I was pondering again for a potential student what would be some of the best college majors they could choose from. Given that most people change jobs and careers often out of either choice or forced by economic circumstances it seems majoring in something in college that gives you transferable skills that can be applied to many different jobs and career paths is ideal.
Majors I was thinking of
MBA
Mathematics
Accounting/ Finance
Engineering
Health Care
Biology
Chemistry
Social Services
Technology
What are your ideas?
You are on the right path. Basically STEM skills. Anything which teaches you how to think and solve problems can be applied as a valuable asset across a wide swath of job titles.
Troubleshooting skills, problem-solving skills.
Social services is kind of specialized.
Chemistry is a little specialized.
Biology is a little specialized.
In any of those three, you may change jobs or job titles, but will likely stay in the same field.
Healthcare is highly specialized unless you are just talking about office/clerical work.
Same with accounting.
Mathematics is pretty vague and broad unless you are talking about pure theory and research.
The problem with the above I've listed is that if you are already being displaced in your present job, why would you think there would be openings elsewhere?
I was highly interested in astronomy and space science growing up but when I got to HS, I switched my interest to electrical engineering because I realized there is not only a limited demand for astronomers, but to work as one, I would likely have to relocate to and work at a university which I didn't want to do. And at that, you have to petition for grants to finance your work, teach, and express interests in areas of grant money to which have appeal to the financial backers as interesting to THEM to back not necessarily areas of which YOU are interested in studying.
Electronic technology, communication technology, technician troubleshooting, big demand for those. Everything is voltage, current and resistance--- if you can troubleshoot, repair, solve problems, etc., in one field, you can do so in many others.

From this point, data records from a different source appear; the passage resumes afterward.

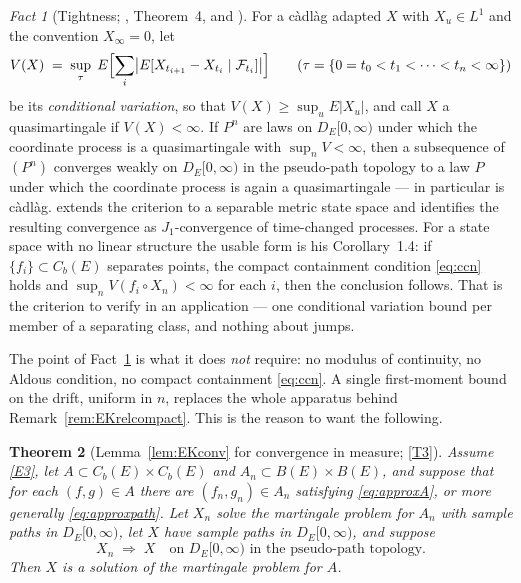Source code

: \documentclass[11pt,a4paper]{article}
\theoremstyle{plain}
\newtheorem{theorem}{Theorem}[section]
\theoremstyle{definition}
\theoremstyle{remark}
\newtheorem{fact}[theorem]{Fact}
\newcommand{\Bdd}{B}                           %
\newcommand{\Cb}{C_b}                          %
\newcommand{\DE}{D_E[0,\infty)}
\newcommand{\Filt}{\mathcal{F}}
\DeclareMathOperator*{\wto}{\Rightarrow}
\newcommand{\MZ}{\cite{MZ84}}
\newcommand{\Ku}{\cite{Kurtz91}}
\begin{document}
\begin{fact}[Tightness; \MZ, Theorem~4, and \Ku]
  \label{fact:MZtight}
  For a c\`adl\`ag adapted $X$ with $X_u \in L^1$ and the convention
  $X_\infty = 0$, let
  \[
    V(X) \;=\; \sup_\tau\; E\Bigl[ \sum_i \bigl| E[ X_{t_{i+1}} - X_{t_i} \mid \Filt_{t_i} ] \bigr| \Bigr]
    \qquad (\tau = \{ 0 = t_0 < t_1 < \dots < t_n < \infty \})
  \]
  be its \emph{conditional variation}, so that $V(X) \geq \sup_u E|X_u|$, and call
  $X$ a quasimartingale if $V(X) < \infty$.  If $P^n$ are laws on $\DE$ under
  which the coordinate process is a quasimartingale with $\sup_n V < \infty$, then
  a subsequence of $(P^n)$ converges weakly on $\DE$ in the pseudo-path topology
  to a law $P$ under which the coordinate process is again a quasimartingale ---
  in particular is c\`adl\`ag.  \Ku{} extends the criterion to a separable metric
  state space and identifies the resulting convergence as $J_1$-convergence of
  time-changed processes.  For a state space with no linear structure the usable
  form is his Corollary~1.4: if $\{f_i\} \subset \Cb(E)$ separates points, the
  compact containment condition \eqref{eq:ccn} holds and
  $\sup_n V(f_i \circ X_n) < \infty$ for each $i$, then the conclusion follows.
  That is the criterion to verify in an application --- one conditional variation
  bound per member of a separating class, and nothing about jumps.
\end{fact}

The point of Fact~\ref{fact:MZtight} is what it does \emph{not} require: no
modulus of continuity, no Aldous condition, no compact containment
\eqref{eq:ccn}.  A single first-moment bound on the drift, uniform in $n$,
replaces the whole apparatus behind Remark~\ref{rem:EKrelcompact}.  This is the
reason to want the following.

\begin{theorem}[Lemma~\ref{lem:EKconv} for convergence in measure; \eqref{T3}]
  \label{thm:MZconv}
  Assume \eqref{E3}, let $A \subset \Cb(E) \times \Cb(E)$ and
  $A_n \subset \Bdd(E) \times \Bdd(E)$, and suppose that for each $(f,g) \in A$
  there are $(f_n,g_n) \in A_n$ satisfying \eqref{eq:approxA}, or more generally
  \eqref{eq:approxpath}.  Let $X_n$ solve the martingale problem for $A_n$ with
  sample paths in $\DE$, let $X$ have sample paths in $\DE$, and suppose
  \[
    X_n \;\wto\; X \quad\text{on } \DE \text{ in the pseudo-path topology.}
  \]
  Then $X$ is a solution of the martingale problem for $A$.
\end{theorem}
\end{document}
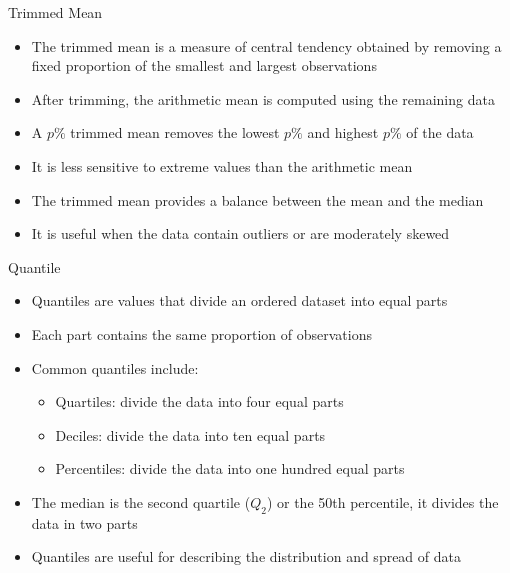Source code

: \documentclass[12pt, aspectratio=169]{beamer}
\begin{document}
    \begin{frame}{Trimmed Mean}
        \begin{itemize}
            \item The trimmed mean is a measure of central tendency obtained by removing a fixed proportion of the smallest and largest observations
            \item After trimming, the arithmetic mean is computed using the remaining data
            \item A $p\%$ trimmed mean removes the lowest $p\%$ and highest $p\%$ of the data
            \item It is less sensitive to extreme values than the arithmetic mean
            \item The trimmed mean provides a balance between the mean and the median
            \item It is useful when the data contain outliers or are moderately skewed
        \end{itemize}
    \end{frame}


    \begin{frame}{Quantile}
        \begin{itemize}
            \item Quantiles are values that divide an ordered dataset into equal parts
            \item Each part contains the same proportion of observations
            \item Common quantiles include:
            \begin{itemize}
                \item Quartiles: divide the data into four equal parts
                \item Deciles: divide the data into ten equal parts
                \item Percentiles: divide the data into one hundred equal parts
            \end{itemize}
            \item The median is the second quartile ($Q_2$) or the 50th percentile, it divides the data in two parts
            \item Quantiles are useful for describing the distribution and spread of data
        \end{itemize}
    \end{frame}
\end{document}
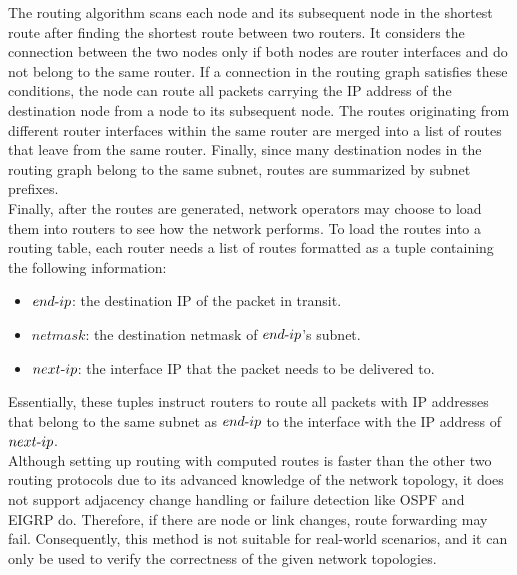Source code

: \documentclass{uiucthesis2021}
\begin{document}
\noindent The routing algorithm scans each node and its subsequent node in the shortest route after finding the shortest route between two routers. It considers the connection between the two nodes only if both nodes are router interfaces and do not belong to the same router. If a connection in the routing graph satisfies these conditions, the node can route all packets carrying the IP address of the destination node from a node to its subsequent node. The routes originating from different router interfaces within the same router are merged into a list of routes that leave from the same router. Finally, since many destination nodes in the routing graph belong to the same subnet, routes are summarized by subnet prefixes.\\

\noindent Finally, after the routes are generated, network operators may choose to load them into routers to see how the network performs. To load the routes into a routing table, each router needs a list of routes formatted as a tuple containing the following information: 

\begin{itemize}
    \item $end{\text -}ip$: the destination IP of the packet in transit.
    \item $netmask$: the destination netmask of $end{\text -}ip$'s subnet.
    \item $next{\text -}ip$: the interface IP that the packet needs to be delivered to.
\end{itemize}

\noindent Essentially, these tuples instruct routers to route all packets with IP addresses that belong to the same subnet as $end{\text -}ip$ to the interface with the IP address of $next{\text-}ip$.\\


\noindent Although setting up routing with computed routes is faster than the other two routing protocols due to its advanced knowledge of the network topology, it does not support adjacency change handling or failure detection like OSPF and EIGRP do. Therefore, if there are node or link changes, route forwarding may fail. Consequently, this method is not suitable for real-world scenarios, and it can only be used to verify the correctness of the given network topologies.\\

\label{s342}
\end{document}
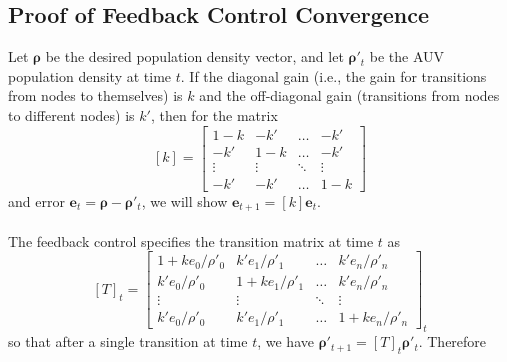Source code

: \documentclass[11pt,letterpaper]{article}
\author{Kevin Smith}
\begin{document}
	
	\subsection*{Proof of Feedback Control Convergence}
	
	Let $\bm \rho$ be the desired population density vector, and let $\bm \rho'_t$ be the AUV population density at time $t$. If the diagonal gain (i.e., the gain for transitions from nodes to themselves) is $k$ and the off-diagonal gain (transitions from nodes to different nodes) is $k'$, then for the matrix
	\[
		[k] = \begin{bmatrix} 
				1-k & -k' & \dots & -k' \\
				-k' & 1-k & \dots & -k' \\
				\vdots & \vdots & \ddots & \vdots \\
				-k' & -k' & \dots & 1-k
			\end{bmatrix}
	\]
	and error $\bm e_t = \bm \rho - \bm \rho'_t$, we will show $\bm e_{t + 1} = [k] \bm e_t$.
	\\\\
	The feedback control specifies the transition matrix at time $t$ as
	\[
		[T]_t = \begin{bmatrix}
			1 + k e_0 / \rho'_0 & k' e_1 / \rho'_1 & \dots & k' e_n / \rho'_n \\
			k' e_0 / \rho'_0 & 1 + k e_1 / \rho'_1 & \dots & k' e_n / \rho'_n \\
			\vdots & \vdots & \ddots & \vdots \\
			k' e_0 / \rho'_0 & k' e_1 / \rho'_1 & \dots & 1 + k e_n / \rho'_n
		\end{bmatrix}_t
	\]
	so that after a single transition at time $t$, we have $\bm \rho'_{t + 1} = [T]_{t} \bm \rho'_t$. Therefore
\end{document}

Same with electronic and electrical engineering. Most everything today has electronics in it, operates off electricity, so if you can design/engineer in one field, you can pretty much do in another. I worked in many fields as an engineer, both telecommunications, heavy industry manufacturing, metallurgy, and even music/broadcast.
Computer science is another, that is all electronic/electrical on the hardware end, but there is also the software end, programming. But I think the market is rather glutted with programmers and most of that work is out on the West Coast.